[Opening Records section]
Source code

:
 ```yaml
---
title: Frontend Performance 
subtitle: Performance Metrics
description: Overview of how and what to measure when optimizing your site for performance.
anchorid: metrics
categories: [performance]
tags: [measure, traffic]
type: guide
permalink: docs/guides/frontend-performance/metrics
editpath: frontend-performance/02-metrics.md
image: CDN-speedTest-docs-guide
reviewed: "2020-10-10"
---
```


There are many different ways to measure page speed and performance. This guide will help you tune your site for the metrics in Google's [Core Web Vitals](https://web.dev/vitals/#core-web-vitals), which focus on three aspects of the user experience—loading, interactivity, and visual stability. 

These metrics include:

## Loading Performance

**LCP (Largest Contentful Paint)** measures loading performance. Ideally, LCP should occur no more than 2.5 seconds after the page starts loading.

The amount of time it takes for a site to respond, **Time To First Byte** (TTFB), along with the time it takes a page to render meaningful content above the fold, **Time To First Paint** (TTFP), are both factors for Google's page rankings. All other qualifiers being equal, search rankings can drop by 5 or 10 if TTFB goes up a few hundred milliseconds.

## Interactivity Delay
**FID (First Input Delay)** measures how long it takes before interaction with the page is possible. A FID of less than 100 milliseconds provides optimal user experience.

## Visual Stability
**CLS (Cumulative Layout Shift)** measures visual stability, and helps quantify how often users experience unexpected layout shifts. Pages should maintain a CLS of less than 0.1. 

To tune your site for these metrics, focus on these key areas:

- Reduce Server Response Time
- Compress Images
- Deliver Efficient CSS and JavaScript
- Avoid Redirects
[Closing Records section]
- _What to do_: Copy the lines from the entries above in which the word "focus" appears.

- _Task output_:
There are many different ways to measure page speed and performance. This guide will help you tune your site for the metrics in Google's [Core Web Vitals](https://web.dev/vitals/#core-web-vitals), which focus on three aspects of the user experience—loading, interactivity, and visual stability. 
To tune your site for these metrics, focus on these key areas:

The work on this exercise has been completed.